Bulutların denizdeki yansımalarına yaslanabildim sadece. Üşüdükçe dibe çekiliyorum. Vücudum ağırlaşıyor. Morarmış ve çatlamak üzere olan beton bir kütleye dönüşmek üzereyim. Son bir kaç nefes hakkım kalıyor, sonrasını balıklardan öğrenmek gerek.

Ama balık yok. Tutunabilecek yosunlar yok. Bu denizin rengi yok. Yukarı bakıyorum ama gök de renksiz. Bulutlar gitmiş. Ne kıyı görünüyor ne ufuk. Ne yüzey var üstümde ne dip var ayağımın altında. Ellerimi yüzüme götürüyorum ama ellerimde his yok. Dokunmanın bir anlamı yok. Duymak güç. Görmek için bakmak gerek. Bakışlarım sabit.

Bakışlarımda bir kayık. Kayık şimdiye kadar gördüğüm en güzel renk. Belki de şu süreç içinde kaybını yaşadığım tüm renkleri sahiplenmiş gibi. Denizin, göklerin, bulutların, yosunların ve belki de en renkli balıkların bile rengini toplamış gibi. Kıyıyı almış. Ufuk da yanında. Ellerimdeki hislerin hepsi ve diğer tüm duyularım. Her şey o kayıkta. En tepesinde bir silüet, korsan mağrurluğuyla. Ama bu silüet?

En sevdiğim kurgulardan ötekisi: maktülün gözlerine baktığınız zaman onu öldürenin silüeti kalmıştır gözlerinde en son. Katili bulamazsınız belki ama bunun bir maktül olduğuna karar verirsiniz. Tabii bir de bir katilin varlığına.

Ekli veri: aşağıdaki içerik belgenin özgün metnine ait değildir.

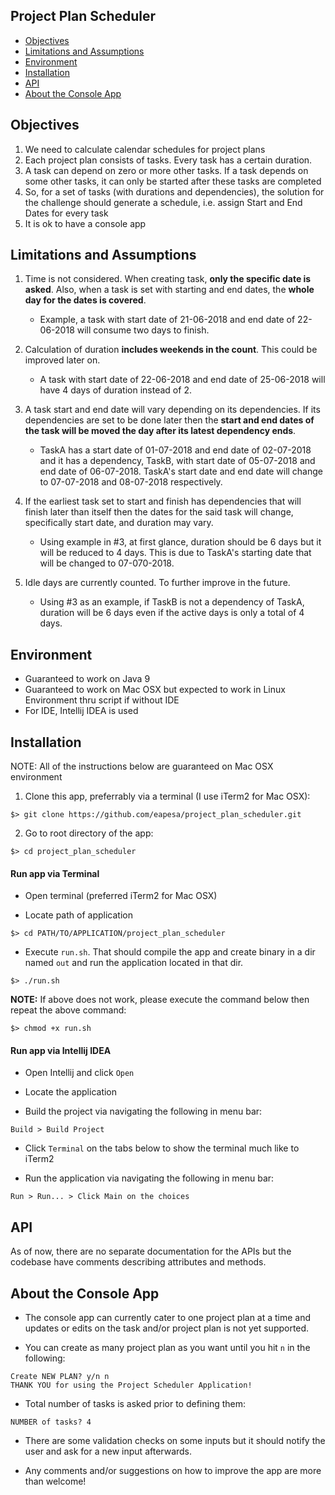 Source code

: Project Plan Scheduler
----------------------

* [Objectives](https://github.com/eapesa/project_plan_scheduler#objectives)
* [Limitations and Assumptions](https://github.com/eapesa/project_plan_scheduler#limitations-and-assumptions)
* [Environment](https://github.com/eapesa/project_plan_scheduler#environment)
* [Installation](https://github.com/eapesa/project_plan_scheduler#installation)
* [API](https://github.com/eapesa/project_plan_scheduler#api)
* [About the Console App](https://github.com/eapesa/project_plan_scheduler#about-the-console-app)

## Objectives

1. We need to calculate calendar schedules for project plans
2. Each project plan consists of tasks. Every task has a certain duration.
3. A task can depend on zero or more other tasks. If a task depends on some other tasks, it can only be started after these tasks are completed
4. So, for a set of tasks (with durations and dependencies), the solution for the challenge should generate a schedule, i.e. assign Start and End Dates for every task
5. It is ok to have a console app


## Limitations and Assumptions

1. Time is not considered. When creating task, **only the specific date is asked**. Also, when a task is set with starting and end dates, the **whole day for the dates is covered**.
    - Example, a task with start date of 21-06-2018 and end date of 22-06-2018 will consume two days to finish.

2. Calculation of duration **includes weekends in the count**. This could be improved later on.
    - A task with start date of 22-06-2018 and end date of 25-06-2018 will have 4 days of duration instead of 2.

3. A task start and end date will vary depending on its dependencies. If its dependencies are set to be done later then the **start and end dates of the task will be moved the day after its latest dependency ends**.
    - TaskA has a start date of 01-07-2018 and end date of 02-07-2018 and it has a dependency, TaskB, with start date of 05-07-2018 and end date of 06-07-2018. TaskA's start date and end date will change to 07-07-2018 and 08-07-2018 respectively.

4. If the earliest task set to start and finish has dependencies that will finish later than itself then the dates for the said task will change, specifically start date, and duration may vary.
    - Using example in #3, at first glance, duration should be 6 days but it will be reduced to 4 days. This is due to TaskA's starting date that will be changed to 07-070-2018.

5. Idle days are currently counted. To further improve in the future.
    - Using #3 as an example, if TaskB is not a dependency of TaskA, duration will be 6 days even if the active days is only a total of 4 days.

## Environment

- Guaranteed to work on Java 9
- Guaranteed to work on Mac OSX but expected to work in Linux Environment thru script if without IDE
- For IDE, Intellij IDEA is used

## Installation

NOTE: All of the instructions below are guaranteed on Mac OSX environment

1. Clone this app, preferrably via a terminal (I use iTerm2 for Mac OSX):
```
$> git clone https://github.com/eapesa/project_plan_scheduler.git
```

2. Go to root directory of the app:
```
$> cd project_plan_scheduler
```

#### Run app via Terminal

- Open terminal (preferred iTerm2 for Mac OSX)

- Locate path of application
```
$> cd PATH/TO/APPLICATION/project_plan_scheduler
```

- Execute `run.sh`. That should compile the app and create binary in a dir named `out` and run the application located in that dir.
```
$> ./run.sh
```

**NOTE:** If above does not work, please execute the command below then repeat the above command:
```
$> chmod +x run.sh
```

#### Run app via Intellij IDEA

- Open Intellij and click `Open`

- Locate the application

- Build the project via navigating the following in menu bar:
```
Build > Build Project
```

- Click `Terminal` on the tabs below to show the terminal much like to iTerm2

- Run the application via navigating the following in menu bar:
```
Run > Run... > Click Main on the choices
```

## API

As of now, there are no separate documentation for the APIs but the codebase have comments describing attributes and methods.

## About the Console App

- The console app can currently cater to one project plan at a time and updates or edits on the task and/or project plan is not yet supported.

- You can create as many project plan as you want until you hit `n` in the following:
```
Create NEW PLAN? y/n n
THANK YOU for using the Project Scheduler Application!
```

- Total number of tasks is asked prior to defining them:
```
NUMBER of tasks? 4
```

- There are some validation checks on some inputs but it should notify the user and ask for a new input afterwards.

- Any comments and/or suggestions on how to improve the app are more than welcome!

Derinliği ve hatta rengi bile olmayan bir denizde kaybolmak.

***

Bir balıkçı teknesi yanaşıyor kıyıya. Kıyının sahibi nesi var nesi yok toplayıp tekneye yüklüyor. Tekneci kıyının sahibini tekneye alıyor. İki kürek. Kıyının sahibi çekiyor. Ama çok ağır. Ama çok mutlu. Ama cidden çok ağır. Ama ölesiye mutlu. Ufukta bir ada göremediğini söylüyor tekneci. Boşuna kürek salladığını söylüyor. Ve sonra artık kürek sallamak istemediğini haykırıyor kıyı sahibinin yüzüne. Ve umulmadık bir şey oluyor. Uzun bir sessizlik sonrasında tekneci küreği alıp kıyının sahibinin yüzüne hızla vuruyor. Öyle hızlı vuruyor ki kıyıda deprem oluyor. Ve kıyı sahibi tekneden aşağı yuvarlanıyor. Denizin en soğuk olduğu yere.

İçinde bir yerlerde kırıklar var. Derinlerde. Dudakları mosmor. Kulakları mosmor. Bütün kan derinlerde bir yerden boşalıyor. İçi çekiliyor. Denizin dibine çekiliyor. Ağır ağır giden rengarenk teknenin ardından bakarak çekiliyor.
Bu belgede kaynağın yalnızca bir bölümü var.